I like to think of organizational politics as people dynamics gone awry--people competing with one another to get their primary (and sometimes) secondary needs met within a certain timeframe.
Company politics are always part of the workplace landscape, so you might as well get used to it and ensure that you have the right equipment and people backing you before diving in.
1. Wear the right goggles
You want to be able to see clearly without clogging your goggles with debris and mud. Being able to intuitively see around corners requires clear thinking and well-fitting goggles.
2. Check your tank for air
The longer you plan to dive into the unknown realm of swampland territory the more air you’re going to need in your tank.
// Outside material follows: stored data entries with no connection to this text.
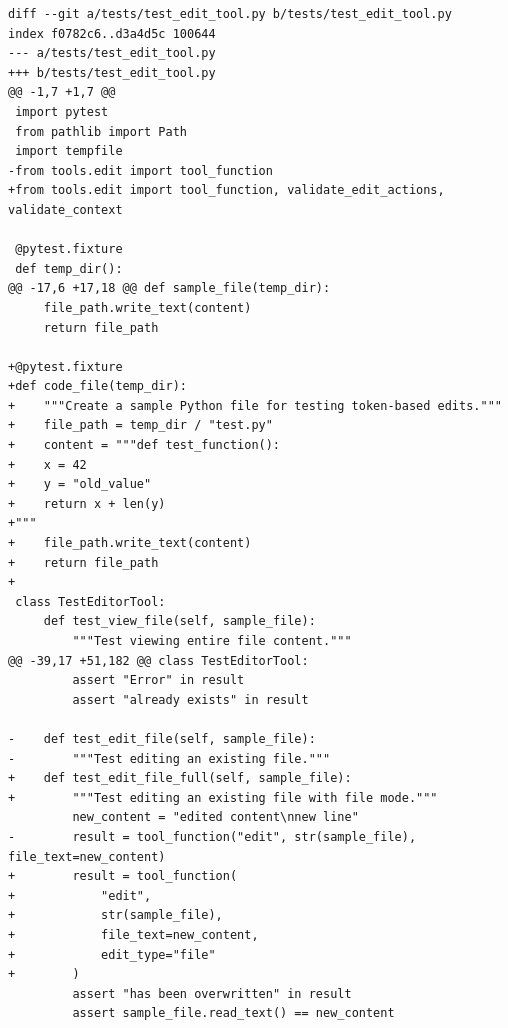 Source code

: \documentclass{article}
\begin{document}
\begin{lstlisting}[style=diffstyle]
diff --git a/tests/test_edit_tool.py b/tests/test_edit_tool.py
index f0782c6..d3a4d5c 100644
--- a/tests/test_edit_tool.py
+++ b/tests/test_edit_tool.py
@@ -1,7 +1,7 @@
 import pytest
 from pathlib import Path
 import tempfile
-from tools.edit import tool_function
+from tools.edit import tool_function, validate_edit_actions, validate_context
 
 @pytest.fixture
 def temp_dir():
@@ -17,6 +17,18 @@ def sample_file(temp_dir):
     file_path.write_text(content)
     return file_path
 
+@pytest.fixture
+def code_file(temp_dir):
+    """Create a sample Python file for testing token-based edits."""
+    file_path = temp_dir / "test.py"
+    content = """def test_function():
+    x = 42
+    y = "old_value"
+    return x + len(y)
+"""
+    file_path.write_text(content)
+    return file_path
+
 class TestEditorTool:
     def test_view_file(self, sample_file):
         """Test viewing entire file content."""
@@ -39,17 +51,182 @@ class TestEditorTool:
         assert "Error" in result
         assert "already exists" in result
 
-    def test_edit_file(self, sample_file):
-        """Test editing an existing file."""
+    def test_edit_file_full(self, sample_file):
+        """Test editing an existing file with file mode."""
         new_content = "edited content\nnew line"
-        result = tool_function("edit", str(sample_file), file_text=new_content)
+        result = tool_function(
+            "edit", 
+            str(sample_file), 
+            file_text=new_content, 
+            edit_type="file"
+        )
         assert "has been overwritten" in result
         assert sample_file.read_text() == new_content
 

\end{lstlisting}
\end{document}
The amount of time you plan to stay under is dependent on what you need to achieve. Don’t dive into the political swampland any longer than you need to...
- Let folks know that you trust yourself enough to dive into the murky darkness.
- Discover the hidden agendas of colleagues who you doubt have your back.
- Identify undercurrents of opportunities that exist below the water line.
3. Dive with those you trust
You want to dive with people who have your back, so be sure to synch up with trusted diving pals ahead of time and agree upon a divide and conquer strategy. What you see or intuitively sense, they may not, and what they collect along the way you might miss.
Comparing diving notes is a great way to extend the reach of one diving session, so that you’re not having to do a political deep dive for the same reason more than once.
4. Seek out swamp experts on tides & undercurrents
Just as you would seek out an experienced oceanographer if you wanted to learn about ocean currents, if you’re a new diver and you’re planning to spend time in unknown swampland territory, you’ll want to seek out local expertise. Why? Because locals know what’s in their own backyards, and they particularly understand the undercurrents, but also the animal life that might do you harm. They can help you navigate influencing elements associated with tidal activity.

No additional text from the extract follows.